Task instructions — Report back every line below that carries the word "Informática".

Data listing —
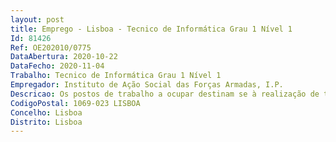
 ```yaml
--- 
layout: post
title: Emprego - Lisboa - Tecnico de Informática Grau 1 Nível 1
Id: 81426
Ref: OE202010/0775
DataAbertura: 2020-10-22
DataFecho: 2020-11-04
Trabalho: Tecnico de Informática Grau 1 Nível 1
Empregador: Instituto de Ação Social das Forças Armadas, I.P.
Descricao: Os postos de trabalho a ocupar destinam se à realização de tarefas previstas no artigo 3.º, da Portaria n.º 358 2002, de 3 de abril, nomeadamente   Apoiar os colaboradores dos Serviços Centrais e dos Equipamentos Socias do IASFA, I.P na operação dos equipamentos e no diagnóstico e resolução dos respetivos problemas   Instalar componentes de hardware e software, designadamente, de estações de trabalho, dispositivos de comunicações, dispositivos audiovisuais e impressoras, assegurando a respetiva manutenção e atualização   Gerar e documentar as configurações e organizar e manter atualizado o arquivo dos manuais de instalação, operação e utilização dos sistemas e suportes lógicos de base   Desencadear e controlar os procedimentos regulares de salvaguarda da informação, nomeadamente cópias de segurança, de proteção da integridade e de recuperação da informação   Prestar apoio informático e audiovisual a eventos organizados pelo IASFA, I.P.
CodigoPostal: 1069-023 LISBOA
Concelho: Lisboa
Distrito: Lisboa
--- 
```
--
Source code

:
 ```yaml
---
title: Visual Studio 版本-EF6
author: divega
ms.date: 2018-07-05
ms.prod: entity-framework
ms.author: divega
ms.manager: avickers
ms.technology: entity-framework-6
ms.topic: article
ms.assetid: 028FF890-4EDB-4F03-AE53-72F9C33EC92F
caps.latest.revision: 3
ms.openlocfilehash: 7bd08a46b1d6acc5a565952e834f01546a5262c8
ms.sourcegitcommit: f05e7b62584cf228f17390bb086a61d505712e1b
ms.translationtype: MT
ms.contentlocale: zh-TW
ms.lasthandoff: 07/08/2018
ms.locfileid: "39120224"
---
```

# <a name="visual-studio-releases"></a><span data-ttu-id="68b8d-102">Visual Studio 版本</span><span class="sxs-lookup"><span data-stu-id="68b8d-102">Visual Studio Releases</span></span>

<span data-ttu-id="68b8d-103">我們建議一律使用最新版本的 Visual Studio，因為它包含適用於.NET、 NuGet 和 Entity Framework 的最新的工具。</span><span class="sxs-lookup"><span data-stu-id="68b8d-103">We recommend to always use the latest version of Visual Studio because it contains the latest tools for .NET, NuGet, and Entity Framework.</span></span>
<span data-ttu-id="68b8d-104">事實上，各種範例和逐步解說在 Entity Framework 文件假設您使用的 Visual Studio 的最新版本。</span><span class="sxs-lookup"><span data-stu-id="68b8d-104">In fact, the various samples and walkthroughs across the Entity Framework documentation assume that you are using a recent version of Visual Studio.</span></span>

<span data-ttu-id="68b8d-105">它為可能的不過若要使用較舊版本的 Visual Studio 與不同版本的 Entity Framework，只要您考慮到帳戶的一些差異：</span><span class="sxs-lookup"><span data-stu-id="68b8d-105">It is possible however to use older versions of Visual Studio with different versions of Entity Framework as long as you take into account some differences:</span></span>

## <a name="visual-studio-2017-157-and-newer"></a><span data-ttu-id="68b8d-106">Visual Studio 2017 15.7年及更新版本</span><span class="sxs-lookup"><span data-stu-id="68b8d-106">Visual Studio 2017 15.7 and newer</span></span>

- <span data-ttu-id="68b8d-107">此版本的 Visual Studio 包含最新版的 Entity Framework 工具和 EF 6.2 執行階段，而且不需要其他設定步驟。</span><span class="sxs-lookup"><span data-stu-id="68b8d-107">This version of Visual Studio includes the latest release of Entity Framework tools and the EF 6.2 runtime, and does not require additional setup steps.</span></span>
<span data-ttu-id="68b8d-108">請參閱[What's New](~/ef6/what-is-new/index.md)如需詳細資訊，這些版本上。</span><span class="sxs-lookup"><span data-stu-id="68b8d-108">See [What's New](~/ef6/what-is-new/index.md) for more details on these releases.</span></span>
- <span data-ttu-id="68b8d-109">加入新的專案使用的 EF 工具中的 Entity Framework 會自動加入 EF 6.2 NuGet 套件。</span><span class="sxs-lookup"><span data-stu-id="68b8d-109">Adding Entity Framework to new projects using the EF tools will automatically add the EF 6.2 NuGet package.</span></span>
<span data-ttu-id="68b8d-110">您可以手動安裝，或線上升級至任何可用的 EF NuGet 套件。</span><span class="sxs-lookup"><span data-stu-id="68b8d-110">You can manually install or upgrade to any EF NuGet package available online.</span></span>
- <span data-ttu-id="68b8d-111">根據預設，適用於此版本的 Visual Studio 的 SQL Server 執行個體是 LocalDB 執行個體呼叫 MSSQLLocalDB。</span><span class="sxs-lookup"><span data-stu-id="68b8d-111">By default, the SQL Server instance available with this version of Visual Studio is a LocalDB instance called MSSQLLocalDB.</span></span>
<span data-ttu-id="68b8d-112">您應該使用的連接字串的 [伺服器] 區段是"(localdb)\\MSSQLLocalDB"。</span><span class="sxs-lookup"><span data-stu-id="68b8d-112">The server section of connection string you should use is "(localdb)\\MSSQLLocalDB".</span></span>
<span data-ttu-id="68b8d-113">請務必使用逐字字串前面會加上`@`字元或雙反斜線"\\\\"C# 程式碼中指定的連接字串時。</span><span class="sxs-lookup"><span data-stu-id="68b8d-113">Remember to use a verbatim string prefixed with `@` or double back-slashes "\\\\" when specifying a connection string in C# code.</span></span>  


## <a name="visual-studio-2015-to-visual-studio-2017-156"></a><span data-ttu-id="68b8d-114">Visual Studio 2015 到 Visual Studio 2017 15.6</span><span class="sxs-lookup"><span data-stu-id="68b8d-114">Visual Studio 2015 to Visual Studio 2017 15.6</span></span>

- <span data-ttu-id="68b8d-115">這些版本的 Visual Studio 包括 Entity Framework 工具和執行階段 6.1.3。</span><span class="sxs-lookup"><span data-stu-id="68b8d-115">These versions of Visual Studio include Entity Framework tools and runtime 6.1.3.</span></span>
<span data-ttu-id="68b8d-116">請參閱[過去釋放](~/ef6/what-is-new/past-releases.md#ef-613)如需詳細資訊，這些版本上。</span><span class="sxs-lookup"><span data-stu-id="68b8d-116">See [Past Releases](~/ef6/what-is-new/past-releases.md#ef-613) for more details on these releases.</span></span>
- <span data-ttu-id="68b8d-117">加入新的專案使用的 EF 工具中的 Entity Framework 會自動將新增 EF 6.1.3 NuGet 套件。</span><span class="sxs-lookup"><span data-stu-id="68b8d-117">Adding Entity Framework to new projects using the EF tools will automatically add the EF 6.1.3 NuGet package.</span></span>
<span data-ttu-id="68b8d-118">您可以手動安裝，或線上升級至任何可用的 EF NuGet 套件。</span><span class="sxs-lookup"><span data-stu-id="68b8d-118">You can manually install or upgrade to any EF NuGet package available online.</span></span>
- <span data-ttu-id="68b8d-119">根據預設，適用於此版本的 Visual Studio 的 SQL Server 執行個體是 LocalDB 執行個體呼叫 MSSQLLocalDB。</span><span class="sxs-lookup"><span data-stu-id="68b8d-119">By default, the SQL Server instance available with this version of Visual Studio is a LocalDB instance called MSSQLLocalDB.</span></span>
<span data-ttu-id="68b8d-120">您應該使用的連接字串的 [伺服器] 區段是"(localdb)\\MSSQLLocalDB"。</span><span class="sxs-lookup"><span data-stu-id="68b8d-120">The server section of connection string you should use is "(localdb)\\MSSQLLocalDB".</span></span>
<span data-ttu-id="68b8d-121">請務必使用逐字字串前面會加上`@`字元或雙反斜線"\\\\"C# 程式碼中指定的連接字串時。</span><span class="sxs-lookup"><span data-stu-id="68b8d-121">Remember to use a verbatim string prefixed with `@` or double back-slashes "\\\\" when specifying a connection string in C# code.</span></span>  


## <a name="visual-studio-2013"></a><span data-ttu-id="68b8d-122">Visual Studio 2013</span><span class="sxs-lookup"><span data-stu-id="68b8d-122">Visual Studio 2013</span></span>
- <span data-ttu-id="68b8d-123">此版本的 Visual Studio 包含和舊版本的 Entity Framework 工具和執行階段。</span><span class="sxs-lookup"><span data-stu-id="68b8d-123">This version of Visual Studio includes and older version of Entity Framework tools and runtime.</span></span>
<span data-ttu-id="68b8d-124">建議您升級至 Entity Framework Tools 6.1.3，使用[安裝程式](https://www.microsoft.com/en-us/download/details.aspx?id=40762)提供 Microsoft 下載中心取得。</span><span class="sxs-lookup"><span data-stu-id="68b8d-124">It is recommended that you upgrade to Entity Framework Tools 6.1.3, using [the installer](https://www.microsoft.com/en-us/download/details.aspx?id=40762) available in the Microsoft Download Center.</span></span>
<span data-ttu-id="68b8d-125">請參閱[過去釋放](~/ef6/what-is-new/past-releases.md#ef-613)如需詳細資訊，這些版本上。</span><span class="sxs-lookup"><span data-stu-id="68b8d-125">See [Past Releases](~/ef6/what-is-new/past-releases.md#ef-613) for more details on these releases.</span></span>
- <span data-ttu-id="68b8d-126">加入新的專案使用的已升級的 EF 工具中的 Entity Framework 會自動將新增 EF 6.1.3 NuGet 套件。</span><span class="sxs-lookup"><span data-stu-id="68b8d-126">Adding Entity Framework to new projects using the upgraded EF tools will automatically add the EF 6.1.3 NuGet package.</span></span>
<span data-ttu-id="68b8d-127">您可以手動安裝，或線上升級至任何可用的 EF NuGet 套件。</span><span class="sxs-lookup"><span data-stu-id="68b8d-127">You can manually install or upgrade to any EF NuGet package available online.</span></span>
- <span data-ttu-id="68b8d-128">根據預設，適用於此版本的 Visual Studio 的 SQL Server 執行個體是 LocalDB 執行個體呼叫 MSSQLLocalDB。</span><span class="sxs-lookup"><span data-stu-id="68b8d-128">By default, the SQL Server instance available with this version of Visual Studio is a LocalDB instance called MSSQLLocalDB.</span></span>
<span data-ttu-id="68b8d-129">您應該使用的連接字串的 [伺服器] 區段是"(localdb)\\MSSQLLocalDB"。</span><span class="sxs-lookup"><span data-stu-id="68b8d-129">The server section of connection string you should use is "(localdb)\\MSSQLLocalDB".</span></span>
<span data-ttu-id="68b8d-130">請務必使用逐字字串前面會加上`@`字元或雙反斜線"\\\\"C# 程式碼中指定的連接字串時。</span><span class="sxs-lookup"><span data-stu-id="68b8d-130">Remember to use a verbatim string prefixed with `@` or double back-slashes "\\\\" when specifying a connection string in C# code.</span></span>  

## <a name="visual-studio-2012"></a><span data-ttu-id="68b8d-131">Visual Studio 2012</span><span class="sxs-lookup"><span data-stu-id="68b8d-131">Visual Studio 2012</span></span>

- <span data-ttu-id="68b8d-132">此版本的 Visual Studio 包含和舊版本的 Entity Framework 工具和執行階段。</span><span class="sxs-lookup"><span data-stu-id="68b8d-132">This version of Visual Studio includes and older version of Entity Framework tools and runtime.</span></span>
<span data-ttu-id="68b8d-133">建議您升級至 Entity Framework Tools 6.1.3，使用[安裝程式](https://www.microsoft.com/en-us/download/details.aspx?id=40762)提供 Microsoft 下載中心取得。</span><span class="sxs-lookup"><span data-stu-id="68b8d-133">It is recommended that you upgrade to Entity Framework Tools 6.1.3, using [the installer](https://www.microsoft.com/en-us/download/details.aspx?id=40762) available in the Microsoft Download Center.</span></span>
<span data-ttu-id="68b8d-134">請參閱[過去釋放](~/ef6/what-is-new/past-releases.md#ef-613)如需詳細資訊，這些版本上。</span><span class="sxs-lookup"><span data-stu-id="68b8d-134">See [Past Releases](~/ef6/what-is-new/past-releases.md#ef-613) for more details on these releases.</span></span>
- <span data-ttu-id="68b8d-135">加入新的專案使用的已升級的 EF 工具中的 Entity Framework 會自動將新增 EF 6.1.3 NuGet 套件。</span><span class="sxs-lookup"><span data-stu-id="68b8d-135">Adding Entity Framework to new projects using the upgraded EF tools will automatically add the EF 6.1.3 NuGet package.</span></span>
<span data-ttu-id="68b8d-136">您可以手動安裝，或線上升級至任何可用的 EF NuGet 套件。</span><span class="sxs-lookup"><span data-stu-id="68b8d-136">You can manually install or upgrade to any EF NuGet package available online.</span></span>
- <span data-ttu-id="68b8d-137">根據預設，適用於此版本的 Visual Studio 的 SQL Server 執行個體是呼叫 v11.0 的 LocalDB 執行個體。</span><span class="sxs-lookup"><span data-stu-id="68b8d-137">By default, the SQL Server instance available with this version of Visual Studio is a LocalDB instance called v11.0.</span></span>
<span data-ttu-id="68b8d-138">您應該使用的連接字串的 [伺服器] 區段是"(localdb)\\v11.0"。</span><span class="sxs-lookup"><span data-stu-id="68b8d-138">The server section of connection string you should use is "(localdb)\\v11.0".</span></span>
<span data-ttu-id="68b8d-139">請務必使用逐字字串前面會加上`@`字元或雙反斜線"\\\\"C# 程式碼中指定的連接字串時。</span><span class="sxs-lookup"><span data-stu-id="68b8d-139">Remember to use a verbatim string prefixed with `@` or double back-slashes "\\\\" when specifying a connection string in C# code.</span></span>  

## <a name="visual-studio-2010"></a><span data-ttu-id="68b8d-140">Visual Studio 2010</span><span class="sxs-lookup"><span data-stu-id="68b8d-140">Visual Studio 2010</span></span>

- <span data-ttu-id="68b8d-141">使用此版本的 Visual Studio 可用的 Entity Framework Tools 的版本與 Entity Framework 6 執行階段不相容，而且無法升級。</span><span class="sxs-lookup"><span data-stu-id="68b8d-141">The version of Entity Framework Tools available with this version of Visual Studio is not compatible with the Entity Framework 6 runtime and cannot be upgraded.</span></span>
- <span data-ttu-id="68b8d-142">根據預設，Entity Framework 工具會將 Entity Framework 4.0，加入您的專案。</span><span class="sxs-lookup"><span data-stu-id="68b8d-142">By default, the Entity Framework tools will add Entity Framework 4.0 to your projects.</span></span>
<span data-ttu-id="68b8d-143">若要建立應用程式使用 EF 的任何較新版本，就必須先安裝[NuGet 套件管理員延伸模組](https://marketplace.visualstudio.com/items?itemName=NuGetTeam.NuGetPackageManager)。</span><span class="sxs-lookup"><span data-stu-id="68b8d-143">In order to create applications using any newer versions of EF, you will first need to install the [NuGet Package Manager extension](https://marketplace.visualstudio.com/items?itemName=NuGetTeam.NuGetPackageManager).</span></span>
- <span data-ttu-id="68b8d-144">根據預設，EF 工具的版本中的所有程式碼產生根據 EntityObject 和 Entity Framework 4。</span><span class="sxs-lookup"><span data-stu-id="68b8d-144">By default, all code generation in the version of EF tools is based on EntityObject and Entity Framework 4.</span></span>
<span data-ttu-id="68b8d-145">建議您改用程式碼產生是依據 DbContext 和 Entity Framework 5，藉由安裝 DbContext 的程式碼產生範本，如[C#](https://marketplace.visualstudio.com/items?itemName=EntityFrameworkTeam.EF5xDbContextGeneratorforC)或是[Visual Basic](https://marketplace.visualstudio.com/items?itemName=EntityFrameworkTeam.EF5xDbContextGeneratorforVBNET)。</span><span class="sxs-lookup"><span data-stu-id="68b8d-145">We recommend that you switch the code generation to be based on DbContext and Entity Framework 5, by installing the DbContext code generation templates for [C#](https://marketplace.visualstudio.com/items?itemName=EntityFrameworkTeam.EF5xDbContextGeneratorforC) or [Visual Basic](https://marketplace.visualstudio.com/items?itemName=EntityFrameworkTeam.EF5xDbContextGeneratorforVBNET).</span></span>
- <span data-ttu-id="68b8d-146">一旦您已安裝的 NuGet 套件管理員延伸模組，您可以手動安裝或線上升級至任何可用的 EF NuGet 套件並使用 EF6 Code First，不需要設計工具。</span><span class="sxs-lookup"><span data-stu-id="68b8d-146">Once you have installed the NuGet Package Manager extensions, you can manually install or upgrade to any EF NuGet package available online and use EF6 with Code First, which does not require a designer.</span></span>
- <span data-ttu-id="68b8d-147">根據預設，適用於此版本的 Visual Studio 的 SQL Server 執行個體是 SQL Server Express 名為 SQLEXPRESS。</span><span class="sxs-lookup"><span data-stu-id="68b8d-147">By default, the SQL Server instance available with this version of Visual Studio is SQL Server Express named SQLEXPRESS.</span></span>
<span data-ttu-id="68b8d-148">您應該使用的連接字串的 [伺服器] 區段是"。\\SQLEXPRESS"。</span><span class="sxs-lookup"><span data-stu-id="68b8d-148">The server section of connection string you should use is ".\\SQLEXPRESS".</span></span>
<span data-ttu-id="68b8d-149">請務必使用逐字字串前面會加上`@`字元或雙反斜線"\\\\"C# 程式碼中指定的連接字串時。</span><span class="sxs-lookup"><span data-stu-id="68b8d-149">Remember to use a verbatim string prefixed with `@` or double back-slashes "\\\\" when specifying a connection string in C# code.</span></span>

Expected answer —
title: Emprego - Lisboa - Tecnico de Informática Grau 1 Nível 1
Trabalho: Tecnico de Informática Grau 1 Nível 1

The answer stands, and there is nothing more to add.